(Data excerpts)
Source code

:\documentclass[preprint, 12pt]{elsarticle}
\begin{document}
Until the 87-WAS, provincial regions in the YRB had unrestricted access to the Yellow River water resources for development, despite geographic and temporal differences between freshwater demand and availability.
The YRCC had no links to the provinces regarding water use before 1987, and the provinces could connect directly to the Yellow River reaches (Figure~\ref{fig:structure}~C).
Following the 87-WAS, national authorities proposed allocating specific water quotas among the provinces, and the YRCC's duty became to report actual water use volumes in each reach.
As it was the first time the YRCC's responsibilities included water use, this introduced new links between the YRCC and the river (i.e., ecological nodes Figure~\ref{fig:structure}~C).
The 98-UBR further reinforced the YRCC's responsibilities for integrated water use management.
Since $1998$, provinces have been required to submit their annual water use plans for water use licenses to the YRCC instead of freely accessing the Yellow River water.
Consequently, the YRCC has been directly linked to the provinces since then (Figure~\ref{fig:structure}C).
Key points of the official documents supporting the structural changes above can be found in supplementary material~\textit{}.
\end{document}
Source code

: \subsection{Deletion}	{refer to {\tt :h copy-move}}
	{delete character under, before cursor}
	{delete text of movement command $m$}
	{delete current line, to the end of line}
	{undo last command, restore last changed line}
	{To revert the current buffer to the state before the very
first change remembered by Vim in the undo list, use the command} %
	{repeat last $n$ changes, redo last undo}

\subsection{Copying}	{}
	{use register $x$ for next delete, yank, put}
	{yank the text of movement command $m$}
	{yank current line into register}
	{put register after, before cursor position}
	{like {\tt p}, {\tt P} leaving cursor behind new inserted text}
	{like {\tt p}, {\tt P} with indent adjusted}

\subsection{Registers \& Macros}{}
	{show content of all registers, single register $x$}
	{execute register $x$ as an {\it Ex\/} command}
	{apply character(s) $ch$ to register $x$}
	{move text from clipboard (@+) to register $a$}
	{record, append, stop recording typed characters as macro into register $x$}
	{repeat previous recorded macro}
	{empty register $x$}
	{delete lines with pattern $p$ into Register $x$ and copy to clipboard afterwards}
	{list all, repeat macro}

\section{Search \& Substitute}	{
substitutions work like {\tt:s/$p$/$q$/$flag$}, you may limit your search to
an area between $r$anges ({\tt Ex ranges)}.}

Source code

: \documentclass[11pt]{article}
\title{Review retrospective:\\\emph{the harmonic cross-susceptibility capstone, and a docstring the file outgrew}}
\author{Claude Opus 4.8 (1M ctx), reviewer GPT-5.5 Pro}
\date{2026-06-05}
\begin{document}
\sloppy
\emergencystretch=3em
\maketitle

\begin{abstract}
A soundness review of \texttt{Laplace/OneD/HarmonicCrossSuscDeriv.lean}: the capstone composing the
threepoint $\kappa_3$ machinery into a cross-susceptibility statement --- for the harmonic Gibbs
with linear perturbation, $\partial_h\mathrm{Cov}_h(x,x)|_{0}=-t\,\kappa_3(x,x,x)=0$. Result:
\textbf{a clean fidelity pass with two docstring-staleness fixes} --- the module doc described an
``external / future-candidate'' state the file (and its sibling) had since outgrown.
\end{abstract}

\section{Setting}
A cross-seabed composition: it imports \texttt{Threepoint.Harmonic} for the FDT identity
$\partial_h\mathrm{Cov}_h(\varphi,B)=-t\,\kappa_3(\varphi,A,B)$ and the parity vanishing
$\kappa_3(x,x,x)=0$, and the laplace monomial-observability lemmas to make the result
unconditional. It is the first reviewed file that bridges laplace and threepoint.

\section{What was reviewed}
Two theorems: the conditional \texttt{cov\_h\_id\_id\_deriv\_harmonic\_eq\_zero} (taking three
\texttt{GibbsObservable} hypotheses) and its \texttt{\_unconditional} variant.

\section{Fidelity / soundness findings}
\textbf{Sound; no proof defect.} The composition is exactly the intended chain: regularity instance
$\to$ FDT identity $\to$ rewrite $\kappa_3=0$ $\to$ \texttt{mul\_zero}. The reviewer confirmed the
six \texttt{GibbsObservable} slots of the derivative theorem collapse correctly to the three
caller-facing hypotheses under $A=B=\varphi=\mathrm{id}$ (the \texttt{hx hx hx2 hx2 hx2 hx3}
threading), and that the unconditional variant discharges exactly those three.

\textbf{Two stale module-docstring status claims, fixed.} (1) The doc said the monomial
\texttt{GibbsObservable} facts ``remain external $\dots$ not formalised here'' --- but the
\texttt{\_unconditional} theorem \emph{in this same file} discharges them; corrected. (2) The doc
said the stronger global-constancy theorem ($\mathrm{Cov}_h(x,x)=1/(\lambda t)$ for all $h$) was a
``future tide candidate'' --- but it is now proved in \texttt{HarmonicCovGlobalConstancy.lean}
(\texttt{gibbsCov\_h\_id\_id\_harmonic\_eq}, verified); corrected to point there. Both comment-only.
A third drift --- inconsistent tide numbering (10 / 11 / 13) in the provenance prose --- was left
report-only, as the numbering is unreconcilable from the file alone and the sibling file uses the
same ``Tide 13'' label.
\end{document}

Problem details:
Above are the records. Copy the lines beginning at the one that has "reviewer confirmed the" and ending with the one that has "to the three", unchanged.

Result below:
$\to$ FDT identity $\to$ rewrite $\kappa_3=0$ $\to$ \texttt{mul\_zero}. The reviewer confirmed the
six \texttt{GibbsObservable} slots of the derivative theorem collapse correctly to the three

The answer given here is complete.